WHAT YOU WILL DO: Could the data below be copied out in full, word for word?

Recorded data
= = = =
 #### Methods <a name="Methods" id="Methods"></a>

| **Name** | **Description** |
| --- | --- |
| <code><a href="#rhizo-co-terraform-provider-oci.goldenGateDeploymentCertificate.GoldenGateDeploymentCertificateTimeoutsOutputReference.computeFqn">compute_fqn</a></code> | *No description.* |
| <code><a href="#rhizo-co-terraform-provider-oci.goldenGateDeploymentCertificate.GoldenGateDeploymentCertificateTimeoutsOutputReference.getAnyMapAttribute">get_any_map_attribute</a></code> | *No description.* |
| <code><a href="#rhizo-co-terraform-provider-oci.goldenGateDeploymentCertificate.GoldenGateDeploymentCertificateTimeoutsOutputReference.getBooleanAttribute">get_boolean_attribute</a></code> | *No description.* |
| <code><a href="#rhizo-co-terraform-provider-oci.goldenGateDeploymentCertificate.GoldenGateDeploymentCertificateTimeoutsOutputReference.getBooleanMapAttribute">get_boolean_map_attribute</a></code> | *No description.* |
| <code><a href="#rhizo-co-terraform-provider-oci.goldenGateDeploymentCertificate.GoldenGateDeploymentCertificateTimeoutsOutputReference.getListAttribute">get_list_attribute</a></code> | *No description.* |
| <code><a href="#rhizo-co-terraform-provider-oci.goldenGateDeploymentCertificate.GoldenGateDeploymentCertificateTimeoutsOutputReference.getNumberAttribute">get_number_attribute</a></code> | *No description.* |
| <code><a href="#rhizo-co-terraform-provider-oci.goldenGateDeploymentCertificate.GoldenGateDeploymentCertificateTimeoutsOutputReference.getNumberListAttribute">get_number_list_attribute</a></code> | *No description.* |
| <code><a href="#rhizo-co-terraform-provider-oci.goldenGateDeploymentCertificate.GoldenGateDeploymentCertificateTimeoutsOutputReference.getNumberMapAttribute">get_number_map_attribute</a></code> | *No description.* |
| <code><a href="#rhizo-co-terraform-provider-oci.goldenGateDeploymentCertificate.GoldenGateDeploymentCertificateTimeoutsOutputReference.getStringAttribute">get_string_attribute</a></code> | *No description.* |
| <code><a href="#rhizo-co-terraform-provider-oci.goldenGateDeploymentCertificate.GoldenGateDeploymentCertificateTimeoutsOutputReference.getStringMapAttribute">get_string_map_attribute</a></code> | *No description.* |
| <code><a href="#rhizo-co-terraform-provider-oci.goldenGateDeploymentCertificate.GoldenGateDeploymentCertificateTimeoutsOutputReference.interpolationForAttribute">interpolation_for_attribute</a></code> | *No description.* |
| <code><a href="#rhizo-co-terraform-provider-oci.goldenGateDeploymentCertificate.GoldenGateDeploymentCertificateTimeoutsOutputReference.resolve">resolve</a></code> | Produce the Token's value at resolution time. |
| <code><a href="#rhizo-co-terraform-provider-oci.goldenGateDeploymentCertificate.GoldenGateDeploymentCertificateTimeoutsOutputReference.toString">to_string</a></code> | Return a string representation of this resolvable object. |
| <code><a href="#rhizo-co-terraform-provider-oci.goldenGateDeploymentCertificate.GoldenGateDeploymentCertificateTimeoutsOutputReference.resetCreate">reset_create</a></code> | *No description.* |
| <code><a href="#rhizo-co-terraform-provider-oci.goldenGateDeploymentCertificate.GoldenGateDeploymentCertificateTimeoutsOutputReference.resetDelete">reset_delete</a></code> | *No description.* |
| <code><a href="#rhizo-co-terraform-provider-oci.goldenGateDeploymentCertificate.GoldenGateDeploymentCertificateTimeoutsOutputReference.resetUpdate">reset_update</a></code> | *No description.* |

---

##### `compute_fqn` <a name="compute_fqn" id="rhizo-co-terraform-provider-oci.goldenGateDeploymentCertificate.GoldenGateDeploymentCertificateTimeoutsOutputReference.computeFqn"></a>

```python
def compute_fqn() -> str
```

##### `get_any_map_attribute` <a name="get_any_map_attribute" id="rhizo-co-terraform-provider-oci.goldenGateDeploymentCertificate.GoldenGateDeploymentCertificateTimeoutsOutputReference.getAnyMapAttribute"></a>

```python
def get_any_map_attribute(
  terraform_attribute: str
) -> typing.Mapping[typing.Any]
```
= = = =
ANSWER BOX:
 #### Methods <a name="Methods" id="Methods"></a>

| **Name** | **Description** |
| --- | --- |
| <code><a href="#rhizo-co-terraform-provider-oci.goldenGateDeploymentCertificate.GoldenGateDeploymentCertificateTimeoutsOutputReference.computeFqn">compute_fqn</a></code> | *No description.* |
| <code><a href="#rhizo-co-terraform-provider-oci.goldenGateDeploymentCertificate.GoldenGateDeploymentCertificateTimeoutsOutputReference.getAnyMapAttribute">get_any_map_attribute</a></code> | *No description.* |
| <code><a href="#rhizo-co-terraform-provider-oci.goldenGateDeploymentCertificate.GoldenGateDeploymentCertificateTimeoutsOutputReference.getBooleanAttribute">get_boolean_attribute</a></code> | *No description.* |
| <code><a href="#rhizo-co-terraform-provider-oci.goldenGateDeploymentCertificate.GoldenGateDeploymentCertificateTimeoutsOutputReference.getBooleanMapAttribute">get_boolean_map_attribute</a></code> | *No description.* |
| <code><a href="#rhizo-co-terraform-provider-oci.goldenGateDeploymentCertificate.GoldenGateDeploymentCertificateTimeoutsOutputReference.getListAttribute">get_list_attribute</a></code> | *No description.* |
| <code><a href="#rhizo-co-terraform-provider-oci.goldenGateDeploymentCertificate.GoldenGateDeploymentCertificateTimeoutsOutputReference.getNumberAttribute">get_number_attribute</a></code> | *No description.* |
| <code><a href="#rhizo-co-terraform-provider-oci.goldenGateDeploymentCertificate.GoldenGateDeploymentCertificateTimeoutsOutputReference.getNumberListAttribute">get_number_list_attribute</a></code> | *No description.* |
| <code><a href="#rhizo-co-terraform-provider-oci.goldenGateDeploymentCertificate.GoldenGateDeploymentCertificateTimeoutsOutputReference.getNumberMapAttribute">get_number_map_attribute</a></code> | *No description.* |
| <code><a href="#rhizo-co-terraform-provider-oci.goldenGateDeploymentCertificate.GoldenGateDeploymentCertificateTimeoutsOutputReference.getStringAttribute">get_string_attribute</a></code> | *No description.* |
| <code><a href="#rhizo-co-terraform-provider-oci.goldenGateDeploymentCertificate.GoldenGateDeploymentCertificateTimeoutsOutputReference.getStringMapAttribute">get_string_map_attribute</a></code> | *No description.* |
| <code><a href="#rhizo-co-terraform-provider-oci.goldenGateDeploymentCertificate.GoldenGateDeploymentCertificateTimeoutsOutputReference.interpolationForAttribute">interpolation_for_attribute</a></code> | *No description.* |
| <code><a href="#rhizo-co-terraform-provider-oci.goldenGateDeploymentCertificate.GoldenGateDeploymentCertificateTimeoutsOutputReference.resolve">resolve</a></code> | Produce the Token's value at resolution time. |
| <code><a href="#rhizo-co-terraform-provider-oci.goldenGateDeploymentCertificate.GoldenGateDeploymentCertificateTimeoutsOutputReference.toString">to_string</a></code> | Return a string representation of this resolvable object. |
| <code><a href="#rhizo-co-terraform-provider-oci.goldenGateDeploymentCertificate.GoldenGateDeploymentCertificateTimeoutsOutputReference.resetCreate">reset_create</a></code> | *No description.* |
| <code><a href="#rhizo-co-terraform-provider-oci.goldenGateDeploymentCertificate.GoldenGateDeploymentCertificateTimeoutsOutputReference.resetDelete">reset_delete</a></code> | *No description.* |
| <code><a href="#rhizo-co-terraform-provider-oci.goldenGateDeploymentCertificate.GoldenGateDeploymentCertificateTimeoutsOutputReference.resetUpdate">reset_update</a></code> | *No description.* |

---

##### `compute_fqn` <a name="compute_fqn" id="rhizo-co-terraform-provider-oci.goldenGateDeploymentCertificate.GoldenGateDeploymentCertificateTimeoutsOutputReference.computeFqn"></a>

```python
def compute_fqn() -> str
```

##### `get_any_map_attribute` <a name="get_any_map_attribute" id="rhizo-co-terraform-provider-oci.goldenGateDeploymentCertificate.GoldenGateDeploymentCertificateTimeoutsOutputReference.getAnyMapAttribute"></a>

```python
def get_any_map_attribute(
  terraform_attribute: str
) -> typing.Mapping[typing.Any]
```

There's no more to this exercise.